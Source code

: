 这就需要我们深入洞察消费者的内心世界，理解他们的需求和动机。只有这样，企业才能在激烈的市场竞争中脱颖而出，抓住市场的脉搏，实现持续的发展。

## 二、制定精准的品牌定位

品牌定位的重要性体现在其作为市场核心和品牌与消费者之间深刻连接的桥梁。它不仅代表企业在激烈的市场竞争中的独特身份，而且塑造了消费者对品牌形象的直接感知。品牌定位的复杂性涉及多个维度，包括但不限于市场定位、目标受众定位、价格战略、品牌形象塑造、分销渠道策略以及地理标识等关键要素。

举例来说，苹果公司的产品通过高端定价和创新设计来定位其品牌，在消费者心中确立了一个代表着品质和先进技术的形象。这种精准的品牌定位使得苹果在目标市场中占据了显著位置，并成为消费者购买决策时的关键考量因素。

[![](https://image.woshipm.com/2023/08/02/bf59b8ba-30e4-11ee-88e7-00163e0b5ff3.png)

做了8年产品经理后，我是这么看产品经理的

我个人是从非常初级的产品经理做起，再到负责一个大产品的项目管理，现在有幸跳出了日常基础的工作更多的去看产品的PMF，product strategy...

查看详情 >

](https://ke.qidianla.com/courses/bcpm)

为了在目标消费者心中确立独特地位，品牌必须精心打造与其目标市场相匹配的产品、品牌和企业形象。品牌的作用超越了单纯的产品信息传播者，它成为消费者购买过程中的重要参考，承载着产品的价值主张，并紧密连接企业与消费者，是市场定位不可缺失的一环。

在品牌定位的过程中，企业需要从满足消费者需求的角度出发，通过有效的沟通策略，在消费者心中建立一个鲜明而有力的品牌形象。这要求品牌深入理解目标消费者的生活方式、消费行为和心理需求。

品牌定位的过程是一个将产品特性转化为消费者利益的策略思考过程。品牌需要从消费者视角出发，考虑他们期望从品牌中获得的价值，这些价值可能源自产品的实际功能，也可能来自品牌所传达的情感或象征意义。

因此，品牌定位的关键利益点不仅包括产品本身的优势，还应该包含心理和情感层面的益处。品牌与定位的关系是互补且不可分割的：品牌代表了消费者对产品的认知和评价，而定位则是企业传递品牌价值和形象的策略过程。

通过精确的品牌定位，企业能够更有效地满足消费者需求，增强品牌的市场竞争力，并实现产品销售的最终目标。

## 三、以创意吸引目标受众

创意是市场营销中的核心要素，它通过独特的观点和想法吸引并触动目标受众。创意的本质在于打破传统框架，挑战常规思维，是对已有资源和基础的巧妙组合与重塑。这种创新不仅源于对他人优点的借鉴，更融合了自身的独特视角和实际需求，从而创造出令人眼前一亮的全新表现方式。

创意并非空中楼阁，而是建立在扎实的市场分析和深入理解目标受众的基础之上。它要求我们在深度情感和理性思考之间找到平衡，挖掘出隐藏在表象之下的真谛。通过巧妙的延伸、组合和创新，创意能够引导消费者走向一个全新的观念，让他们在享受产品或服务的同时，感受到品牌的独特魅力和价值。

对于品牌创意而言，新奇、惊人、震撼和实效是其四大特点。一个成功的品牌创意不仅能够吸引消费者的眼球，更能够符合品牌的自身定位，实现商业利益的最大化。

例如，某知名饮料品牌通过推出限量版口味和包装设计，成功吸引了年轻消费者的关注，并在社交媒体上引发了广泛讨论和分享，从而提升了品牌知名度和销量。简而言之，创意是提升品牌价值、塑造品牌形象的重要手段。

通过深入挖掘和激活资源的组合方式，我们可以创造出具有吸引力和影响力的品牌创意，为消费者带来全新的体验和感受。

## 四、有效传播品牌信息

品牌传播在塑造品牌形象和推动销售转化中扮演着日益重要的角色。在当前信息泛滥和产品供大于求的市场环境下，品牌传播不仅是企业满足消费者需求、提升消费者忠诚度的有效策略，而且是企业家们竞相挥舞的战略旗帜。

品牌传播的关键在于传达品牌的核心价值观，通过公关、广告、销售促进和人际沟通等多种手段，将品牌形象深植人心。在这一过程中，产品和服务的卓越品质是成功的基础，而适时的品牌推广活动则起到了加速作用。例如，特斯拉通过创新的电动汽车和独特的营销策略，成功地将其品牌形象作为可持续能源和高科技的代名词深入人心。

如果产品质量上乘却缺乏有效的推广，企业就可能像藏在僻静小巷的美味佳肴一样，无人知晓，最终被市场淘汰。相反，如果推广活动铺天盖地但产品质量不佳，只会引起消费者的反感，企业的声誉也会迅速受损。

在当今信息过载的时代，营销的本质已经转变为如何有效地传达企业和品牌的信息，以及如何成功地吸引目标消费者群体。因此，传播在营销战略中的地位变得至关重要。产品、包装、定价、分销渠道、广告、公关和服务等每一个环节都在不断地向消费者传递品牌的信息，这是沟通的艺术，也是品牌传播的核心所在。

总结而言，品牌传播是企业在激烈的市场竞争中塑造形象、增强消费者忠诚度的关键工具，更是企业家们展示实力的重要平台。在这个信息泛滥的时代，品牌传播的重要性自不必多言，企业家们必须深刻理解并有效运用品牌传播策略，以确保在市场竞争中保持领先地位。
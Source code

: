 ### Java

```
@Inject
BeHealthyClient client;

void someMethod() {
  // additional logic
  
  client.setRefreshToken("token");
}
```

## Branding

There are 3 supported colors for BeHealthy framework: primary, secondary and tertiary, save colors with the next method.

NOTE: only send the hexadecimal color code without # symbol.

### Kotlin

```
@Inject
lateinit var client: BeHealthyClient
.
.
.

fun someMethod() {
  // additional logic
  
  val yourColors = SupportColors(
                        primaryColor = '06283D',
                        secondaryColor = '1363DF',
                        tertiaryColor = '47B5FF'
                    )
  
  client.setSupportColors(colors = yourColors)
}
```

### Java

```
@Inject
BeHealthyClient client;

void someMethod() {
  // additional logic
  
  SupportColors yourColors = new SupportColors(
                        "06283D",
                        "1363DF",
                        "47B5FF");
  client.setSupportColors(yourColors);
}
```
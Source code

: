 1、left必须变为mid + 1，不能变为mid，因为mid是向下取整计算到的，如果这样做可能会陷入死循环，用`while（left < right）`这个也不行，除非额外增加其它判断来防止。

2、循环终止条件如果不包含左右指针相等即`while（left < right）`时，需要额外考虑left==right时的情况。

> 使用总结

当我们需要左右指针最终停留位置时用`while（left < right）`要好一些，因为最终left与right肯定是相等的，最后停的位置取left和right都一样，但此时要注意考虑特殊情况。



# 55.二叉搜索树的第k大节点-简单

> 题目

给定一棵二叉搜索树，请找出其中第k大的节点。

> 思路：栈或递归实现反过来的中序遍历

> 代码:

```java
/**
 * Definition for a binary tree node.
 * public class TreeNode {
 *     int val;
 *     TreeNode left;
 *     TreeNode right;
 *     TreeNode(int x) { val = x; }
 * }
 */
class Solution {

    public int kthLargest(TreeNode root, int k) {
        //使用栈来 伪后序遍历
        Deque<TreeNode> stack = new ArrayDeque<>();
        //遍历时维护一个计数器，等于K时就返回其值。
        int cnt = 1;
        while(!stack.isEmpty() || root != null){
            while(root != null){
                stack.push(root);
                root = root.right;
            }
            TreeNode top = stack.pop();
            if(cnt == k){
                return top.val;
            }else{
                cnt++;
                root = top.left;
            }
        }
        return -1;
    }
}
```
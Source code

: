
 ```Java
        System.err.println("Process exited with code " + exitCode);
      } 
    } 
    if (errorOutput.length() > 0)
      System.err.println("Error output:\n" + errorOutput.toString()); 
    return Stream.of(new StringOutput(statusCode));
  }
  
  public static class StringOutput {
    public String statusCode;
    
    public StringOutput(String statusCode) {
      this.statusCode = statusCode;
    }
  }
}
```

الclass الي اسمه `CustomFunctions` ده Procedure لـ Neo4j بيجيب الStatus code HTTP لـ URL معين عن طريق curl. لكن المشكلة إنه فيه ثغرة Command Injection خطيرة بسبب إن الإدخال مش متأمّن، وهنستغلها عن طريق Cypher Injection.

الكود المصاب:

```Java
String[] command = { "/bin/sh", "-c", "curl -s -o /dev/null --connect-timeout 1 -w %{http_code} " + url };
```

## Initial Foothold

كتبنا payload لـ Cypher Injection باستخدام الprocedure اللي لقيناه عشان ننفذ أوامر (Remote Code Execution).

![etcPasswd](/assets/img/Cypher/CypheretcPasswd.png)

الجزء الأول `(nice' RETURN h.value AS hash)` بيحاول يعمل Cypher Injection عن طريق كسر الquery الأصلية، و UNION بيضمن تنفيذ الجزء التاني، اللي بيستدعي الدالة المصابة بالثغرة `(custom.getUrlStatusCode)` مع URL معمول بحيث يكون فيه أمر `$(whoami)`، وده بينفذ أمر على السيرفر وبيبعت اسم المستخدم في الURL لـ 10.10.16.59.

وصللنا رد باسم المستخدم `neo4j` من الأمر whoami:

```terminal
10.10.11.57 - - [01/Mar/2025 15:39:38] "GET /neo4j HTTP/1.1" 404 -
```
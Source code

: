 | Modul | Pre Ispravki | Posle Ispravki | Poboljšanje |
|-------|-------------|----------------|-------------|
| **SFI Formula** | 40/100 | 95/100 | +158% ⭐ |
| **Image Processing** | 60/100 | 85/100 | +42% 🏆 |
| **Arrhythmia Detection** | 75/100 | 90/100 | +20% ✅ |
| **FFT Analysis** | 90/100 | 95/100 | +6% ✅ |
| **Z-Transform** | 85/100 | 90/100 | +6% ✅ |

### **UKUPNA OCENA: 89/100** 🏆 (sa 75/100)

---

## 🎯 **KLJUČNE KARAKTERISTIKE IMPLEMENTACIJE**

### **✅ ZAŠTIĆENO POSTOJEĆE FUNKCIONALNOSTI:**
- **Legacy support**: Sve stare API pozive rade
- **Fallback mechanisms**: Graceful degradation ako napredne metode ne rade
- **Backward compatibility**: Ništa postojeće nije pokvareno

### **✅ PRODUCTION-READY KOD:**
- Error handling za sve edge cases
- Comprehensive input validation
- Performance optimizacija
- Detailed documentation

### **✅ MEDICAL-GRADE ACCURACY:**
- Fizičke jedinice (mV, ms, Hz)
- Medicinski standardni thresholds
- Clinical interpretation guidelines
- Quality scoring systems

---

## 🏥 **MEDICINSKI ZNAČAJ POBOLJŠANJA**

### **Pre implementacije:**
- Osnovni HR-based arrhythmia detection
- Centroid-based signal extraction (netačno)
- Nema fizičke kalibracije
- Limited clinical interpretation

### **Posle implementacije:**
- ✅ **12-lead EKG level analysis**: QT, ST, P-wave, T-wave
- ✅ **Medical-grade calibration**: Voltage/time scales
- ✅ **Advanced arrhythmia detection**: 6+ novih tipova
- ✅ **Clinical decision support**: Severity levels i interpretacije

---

=== What you have to do ===
From the entries above, extract only the lines running from the one containing "做了8年产品经理后，我是这么看产品经理的" through the one containing "创意并非空中楼阁，而是建立在", inclusive.

=== Task output ===
做了8年产品经理后，我是这么看产品经理的

我个人是从非常初级的产品经理做起，再到负责一个大产品的项目管理，现在有幸跳出了日常基础的工作更多的去看产品的PMF，product strategy...

查看详情 >

](https://ke.qidianla.com/courses/bcpm)

为了在目标消费者心中确立独特地位，品牌必须精心打造与其目标市场相匹配的产品、品牌和企业形象。品牌的作用超越了单纯的产品信息传播者，它成为消费者购买过程中的重要参考，承载着产品的价值主张，并紧密连接企业与消费者，是市场定位不可缺失的一环。

在品牌定位的过程中，企业需要从满足消费者需求的角度出发，通过有效的沟通策略，在消费者心中建立一个鲜明而有力的品牌形象。这要求品牌深入理解目标消费者的生活方式、消费行为和心理需求。

品牌定位的过程是一个将产品特性转化为消费者利益的策略思考过程。品牌需要从消费者视角出发，考虑他们期望从品牌中获得的价值，这些价值可能源自产品的实际功能，也可能来自品牌所传达的情感或象征意义。

因此，品牌定位的关键利益点不仅包括产品本身的优势，还应该包含心理和情感层面的益处。品牌与定位的关系是互补且不可分割的：品牌代表了消费者对产品的认知和评价，而定位则是企业传递品牌价值和形象的策略过程。

通过精确的品牌定位，企业能够更有效地满足消费者需求，增强品牌的市场竞争力，并实现产品销售的最终目标。

## 三、以创意吸引目标受众

创意是市场营销中的核心要素，它通过独特的观点和想法吸引并触动目标受众。创意的本质在于打破传统框架，挑战常规思维，是对已有资源和基础的巧妙组合与重塑。这种创新不仅源于对他人优点的借鉴，更融合了自身的独特视角和实际需求，从而创造出令人眼前一亮的全新表现方式。

创意并非空中楼阁，而是建立在扎实的市场分析和深入理解目标受众的基础之上。它要求我们在深度情感和理性思考之间找到平衡，挖掘出隐藏在表象之下的真谛。通过巧妙的延伸、组合和创新，创意能够引导消费者走向一个全新的观念，让他们在享受产品或服务的同时，感受到品牌的独特魅力和价值。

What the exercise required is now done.